Monday, November 16, 2009

What writing poetry requires

It requires regular (preferably weekly) practice. Facing the blank page regularly. What to leave behind? Negative or excusing inner voices saying, repeating “I can’t write today”, “I’ve no ideas”, I’ve got a backlog of other things to do”.

The poet is threatened by time, the telephone, the internet inbox, the lure of sunshine and walking outside away from bullring of the blank page.

The blank page is daunting but not writing induces guilt, despondency, erosion of our compass and rudder.

Facing the blank page is where we learn…and what is knowledge? –an attempt to pierce fog, murk, swamp, darkness, to reveal, to illuminate and by doing so we set an example.

The poets we admire, they have written their poems. Look at their poems, the choice and order of their words, but the narrator in your poems should be you, or one of your selves that has key, amusing or thought-provoking things to show or convey.

Writing a poem involves focus and calm simultaneously, even if the subject matter may be difficult and costly.

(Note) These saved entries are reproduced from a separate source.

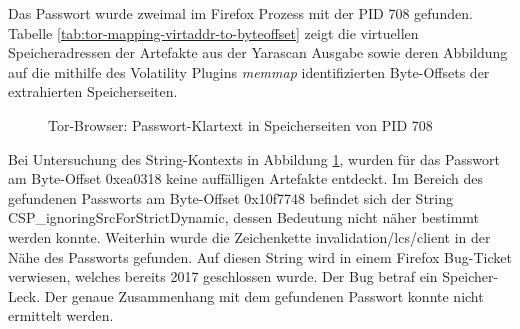 \begin{table}[h!]
	\centering
	\caption{Tor-Browser: Abbildung der virtuellen Speicheradressen der gefundenen Strings im RAM auf Byte-Offsets der entsprechenden Speicherseiten}
	\label{tab:tor-mapping-virtaddr-to-byteoffset}
\end{table}

Das Passwort wurde zweimal im Firefox Prozess mit der PID 708 gefunden. Tabelle \ref{tab:tor-mapping-virtaddr-to-byteoffset} zeigt die virtuellen Speicheradressen der Artefakte aus der Yarascan Ausgabe sowie deren Abbildung auf die mithilfe des Volatility Plugins \textit{memmap} identifizierten Byte-Offsets der extrahierten Speicherseiten.


\begin{figure}[h!]
	\centering
	\hfill
	\caption{Tor-Browser: Passwort-Klartext in Speicherseiten von PID 708}
	\label{img:firefox-pw-offset-pid-708}  
\end{figure}
Bei Untersuchung des String-Kontexts in Abbildung \ref{img:firefox-pw-offset-pid-708}, wurden für das Passwort am Byte-Offset 0xea0318 keine auffälligen Artefakte entdeckt.
Im Bereich des gefundenen Passworts am Byte-Offset 0x10f7748 befindet sich der String \grqq{}CSP\_ignoringSrcForStrictDynamic\grqq{}, dessen Bedeutung nicht näher bestimmt werden konnte.
Weiterhin wurde die Zeichenkette \grqq{}invalidation/lcs/client\grqq{} in der Nähe des Passworts gefunden. Auf diesen String wird in einem Firefox Bug-Ticket verwiesen, welches bereits 2017 geschlossen wurde. Der Bug betraf ein Speicher-Leck. \cite{Bugzilla.05.06.2023} Der genaue Zusammenhang mit dem gefundenen Passwort konnte nicht ermittelt werden.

Writing poetry involves control and sometimes letting go of the steering wheel .

Writing poetry involves gathering what people say, how they look, what they do or refrain from doing.

Writing poetry involves noticing the shape and veins on a leaf, what the sea, night-time, and waking today, holds and means.

Writing poetry involves sifting, selecting, deciding which paints and brushstrokes to try,

which to retain.

Writing poetry involves thinking about people and life, thinking about important questions.

Reading and writing go together. Reading contemporary poetry, history, crime fiction and biographies, have given and continue to give me nourishment. Images, facts, pictures, characters, personalities from this pleasurable reading have given me many seeds for poems.

Much writing is a mix of personal/historical fact and the imagination. Both careful and vigorous mixing of fact and imagination has given and continues to give us engaging pieces of writing.

Literature survives due to our writers utilizing image and story. To ignore image and story is to have a hulk of words without windows, an engine or a colourful driver.

Tell the reader, the listener, the truth of your life, how you have perceived yourself, those around you, your neighbourhood and country, this spinning and phenomenal earth.

Writing involves courage, crossing the tundra of the blank page, but you can turn that blank page into a dancehall, a boudoir, the Amazon river, a mirror.

Writing is about the reality of putting words on paper or on a computer screen. I’ve written this today. Now I can move on to the next piece of writing, my next appointment with putting one word foot in front of the other, something that toddlers, pilgrims, explorers and sages do.